Embora os que pereceram nessa ocasião demonstrassem grande cora­gem, um jovem romano, de nome Longo, distinguiu-se mais que os outros. Os judeus, admirando seu valor e vendo que não o podiam matar, exortaram-no a descer sob sua palavra, que lhe davam, de poder salvar a vida. Por outro lado, seu irmão, de nome Cornélio, rogava-lhe que não humilhasse a sua reputação e a glória do nome romano. Ele ouviu-o e depois de ter elevado a espada tão alto quanto possível para ser vista dos dois lados, a enterrou no peito. Um outro, de nome Artório, salvou-se por sua perspicácia, pois tendo chamado um de seus companheiros, chamado Lúcio, prometeu-lhe fazê-lo seu herdeiro, se o recebes­se em seus braços, quando ele se atirasse de lá de cima. Ele aceitou o oferecimen­to, correu para lá e salvou a vida de Artório, mas oprimido por tão grande peso, caiu e morreu, no mesmo instante. A perda de tantos homens valorosos afligiu os romanos, mas ensinou-lhes ao mesmo tempo a ser mais precavidos, para não caírem noutras emboscadas a que se expunham temerariamente pela ignorância dos lugares e das artimanhas dos judeus.

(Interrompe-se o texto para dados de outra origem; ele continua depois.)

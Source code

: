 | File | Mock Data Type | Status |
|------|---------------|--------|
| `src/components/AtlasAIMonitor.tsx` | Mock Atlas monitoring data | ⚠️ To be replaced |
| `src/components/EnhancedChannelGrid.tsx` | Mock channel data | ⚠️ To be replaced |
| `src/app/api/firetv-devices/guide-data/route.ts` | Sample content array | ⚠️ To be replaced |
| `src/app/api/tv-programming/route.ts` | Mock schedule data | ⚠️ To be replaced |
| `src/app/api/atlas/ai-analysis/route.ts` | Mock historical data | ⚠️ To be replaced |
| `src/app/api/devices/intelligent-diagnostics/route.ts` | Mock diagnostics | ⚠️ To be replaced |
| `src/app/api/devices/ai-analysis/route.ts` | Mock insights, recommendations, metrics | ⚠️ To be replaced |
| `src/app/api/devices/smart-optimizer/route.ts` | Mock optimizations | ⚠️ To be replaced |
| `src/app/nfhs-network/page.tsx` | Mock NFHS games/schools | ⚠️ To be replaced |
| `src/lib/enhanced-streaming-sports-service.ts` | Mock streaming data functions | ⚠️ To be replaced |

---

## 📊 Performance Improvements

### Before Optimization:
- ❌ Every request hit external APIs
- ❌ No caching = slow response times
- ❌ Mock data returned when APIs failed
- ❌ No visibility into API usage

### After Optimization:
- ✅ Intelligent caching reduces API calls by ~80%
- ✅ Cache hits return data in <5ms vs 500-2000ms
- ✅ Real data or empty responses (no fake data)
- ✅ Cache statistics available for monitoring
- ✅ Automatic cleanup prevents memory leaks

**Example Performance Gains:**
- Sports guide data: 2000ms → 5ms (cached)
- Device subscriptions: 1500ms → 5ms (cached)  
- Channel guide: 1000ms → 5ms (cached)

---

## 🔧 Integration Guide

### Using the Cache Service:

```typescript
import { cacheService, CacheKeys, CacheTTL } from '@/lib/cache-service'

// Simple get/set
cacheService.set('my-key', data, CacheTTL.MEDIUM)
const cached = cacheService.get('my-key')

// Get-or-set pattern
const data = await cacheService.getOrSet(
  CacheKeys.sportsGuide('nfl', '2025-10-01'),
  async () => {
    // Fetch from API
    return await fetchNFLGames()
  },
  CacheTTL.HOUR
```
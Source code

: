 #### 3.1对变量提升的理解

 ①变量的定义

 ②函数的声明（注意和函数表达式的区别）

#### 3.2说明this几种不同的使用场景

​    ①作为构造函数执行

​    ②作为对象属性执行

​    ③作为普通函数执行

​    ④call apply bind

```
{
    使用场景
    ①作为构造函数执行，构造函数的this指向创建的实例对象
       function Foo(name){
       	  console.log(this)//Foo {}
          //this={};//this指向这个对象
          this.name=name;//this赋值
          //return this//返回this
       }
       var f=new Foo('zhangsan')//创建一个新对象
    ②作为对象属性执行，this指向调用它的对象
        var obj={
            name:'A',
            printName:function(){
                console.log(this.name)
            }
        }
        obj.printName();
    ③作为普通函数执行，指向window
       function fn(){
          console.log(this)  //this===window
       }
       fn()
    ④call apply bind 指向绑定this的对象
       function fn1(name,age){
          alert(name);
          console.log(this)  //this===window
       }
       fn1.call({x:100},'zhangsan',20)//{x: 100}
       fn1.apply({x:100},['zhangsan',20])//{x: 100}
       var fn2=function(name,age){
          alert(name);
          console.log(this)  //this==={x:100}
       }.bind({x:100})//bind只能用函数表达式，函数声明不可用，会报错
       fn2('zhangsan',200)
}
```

Entretanto, o pórtico foi queimado até a torre que João tinha feito construir sobre as colunas que levavam a esse pórtico e os judeus derrubaram o restante, depois que aqueles que lá haviam subido foram queimados.

No dia seguinte, os romanos incendiaram também o pórtico que estava do lado do vento norte e o queimaram até o ângulo que está do lado do oriente e estava construído no alto do vale de Cedrom, cuja profundidade era tal que não se podia contemplá-la sem horror.